Most people in real estate are familiar with the “Whole Foods Effect”—the premium added to the value of apartments that have a Whole Foods on the ground floor—but the actual numbers behind that effect may not be clear. A recent report from RCLCO Real Estate Advisors demonstrates how the effect has held up over time.

In 2016, RCLCO sought to understand what effect the presence of a Whole Foods has on the value of an individual real estate investment from the perspective of the owner or a developer—questions that had, until the analysis, largely gone unanswered. In its 2016 analysis, RCLCO found that ground-floor Whole Foods tenants add value to developments by driving rental premiums, enhanced absorption, and accelerated rent growth.

Since the analysis in 2016, the high-end grocer market has changed in ways small and large, prompting RCLCO to reexamine the findings of the prior analysis. Two important questions emerged: first, since its acquisition by Amazon, has Whole Foods’ impact on apartment performance changed in recent years? And second, are other premium grocers, including up-and-coming or regional brands, able to replicate the success of Whole Foods as ground-floor tenants and drive similar premiums for apartment communities?

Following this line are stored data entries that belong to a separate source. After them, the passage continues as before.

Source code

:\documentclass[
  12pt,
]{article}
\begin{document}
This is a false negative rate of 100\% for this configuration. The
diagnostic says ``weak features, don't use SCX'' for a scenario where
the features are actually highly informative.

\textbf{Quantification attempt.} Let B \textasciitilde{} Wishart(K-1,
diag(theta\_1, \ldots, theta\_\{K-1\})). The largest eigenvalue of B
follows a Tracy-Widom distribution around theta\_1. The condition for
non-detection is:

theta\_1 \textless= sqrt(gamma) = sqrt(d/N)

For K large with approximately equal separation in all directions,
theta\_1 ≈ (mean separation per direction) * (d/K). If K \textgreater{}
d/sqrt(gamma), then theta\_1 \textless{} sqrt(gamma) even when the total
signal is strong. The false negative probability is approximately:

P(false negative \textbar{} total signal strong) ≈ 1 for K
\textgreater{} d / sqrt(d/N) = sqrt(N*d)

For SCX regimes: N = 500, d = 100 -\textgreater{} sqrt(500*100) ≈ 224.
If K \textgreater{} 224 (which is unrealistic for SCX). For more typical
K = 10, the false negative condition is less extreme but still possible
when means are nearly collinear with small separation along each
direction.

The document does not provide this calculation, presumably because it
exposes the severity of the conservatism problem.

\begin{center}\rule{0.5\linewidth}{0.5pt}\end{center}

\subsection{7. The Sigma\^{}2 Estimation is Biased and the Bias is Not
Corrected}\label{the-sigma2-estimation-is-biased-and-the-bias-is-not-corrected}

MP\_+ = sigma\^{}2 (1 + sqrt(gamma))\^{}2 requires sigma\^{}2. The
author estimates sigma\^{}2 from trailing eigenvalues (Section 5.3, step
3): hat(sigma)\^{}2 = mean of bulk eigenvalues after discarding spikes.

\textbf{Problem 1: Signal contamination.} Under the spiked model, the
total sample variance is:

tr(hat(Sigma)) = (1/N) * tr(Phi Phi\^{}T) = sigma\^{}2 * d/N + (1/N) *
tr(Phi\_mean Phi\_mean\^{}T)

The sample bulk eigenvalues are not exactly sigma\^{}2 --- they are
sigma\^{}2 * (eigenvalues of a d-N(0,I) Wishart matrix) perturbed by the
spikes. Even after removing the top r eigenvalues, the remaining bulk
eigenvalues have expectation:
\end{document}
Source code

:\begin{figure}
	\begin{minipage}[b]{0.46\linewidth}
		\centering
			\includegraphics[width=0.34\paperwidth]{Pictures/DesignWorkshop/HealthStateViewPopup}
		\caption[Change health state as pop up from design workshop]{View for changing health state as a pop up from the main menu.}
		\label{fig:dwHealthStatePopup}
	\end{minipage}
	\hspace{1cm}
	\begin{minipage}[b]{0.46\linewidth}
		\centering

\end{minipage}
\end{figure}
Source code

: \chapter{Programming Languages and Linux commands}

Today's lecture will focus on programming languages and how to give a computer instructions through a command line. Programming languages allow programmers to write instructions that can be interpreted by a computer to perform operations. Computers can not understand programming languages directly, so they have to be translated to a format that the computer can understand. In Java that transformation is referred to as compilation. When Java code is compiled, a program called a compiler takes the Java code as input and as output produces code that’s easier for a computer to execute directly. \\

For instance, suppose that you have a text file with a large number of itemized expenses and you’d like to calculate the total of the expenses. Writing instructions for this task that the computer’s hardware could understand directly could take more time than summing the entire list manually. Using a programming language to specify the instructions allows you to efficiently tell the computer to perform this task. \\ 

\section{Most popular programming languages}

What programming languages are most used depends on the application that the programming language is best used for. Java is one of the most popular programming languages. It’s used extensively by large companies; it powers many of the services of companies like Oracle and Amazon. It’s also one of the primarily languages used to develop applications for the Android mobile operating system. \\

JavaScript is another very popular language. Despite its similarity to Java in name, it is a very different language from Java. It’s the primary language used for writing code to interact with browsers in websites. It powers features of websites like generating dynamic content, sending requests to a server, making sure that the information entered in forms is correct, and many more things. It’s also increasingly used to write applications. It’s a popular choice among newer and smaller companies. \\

Some of this report’s findings include:

  • Apartment communities with a Whole Foods on the ground floor achieve, on average, a rental rate premium of 5.8% above comparable apartment communities in the immediate local area, after adjusting for qualitative and quantitative differences among these communities. This represents an increase of 1.5 percentage points relative to RCLCO’s findings in 2016, Whole Foods buildings earned only a 4.3 % premium.
  • Union Denver apartments, which has a Whole Foods on the ground floor, achieves a 2.20% rental rate premium, compared to area comps.
  • Communities with a ground-floor Trader Joe’s earn the same premium—5.8%—as those that contain a Whole Foods. In 2016, the gap between buildings with Trader Joe’s and Whole Foods was significantly wider—Whole Foods buildings achieved a 4.3% premium, which is one percentage point higher than the 3.2% achieved by Trader Joe’s buildings. However, over the past several years, that gap has diminished, with Trader Joe’s conferring a comparable premium to apartment rents as Whole Foods.
  • Other Premium Grocers, which were not included in the 2016 analysis, drive a lower—but still meaningful—premium of approximately 3.3%.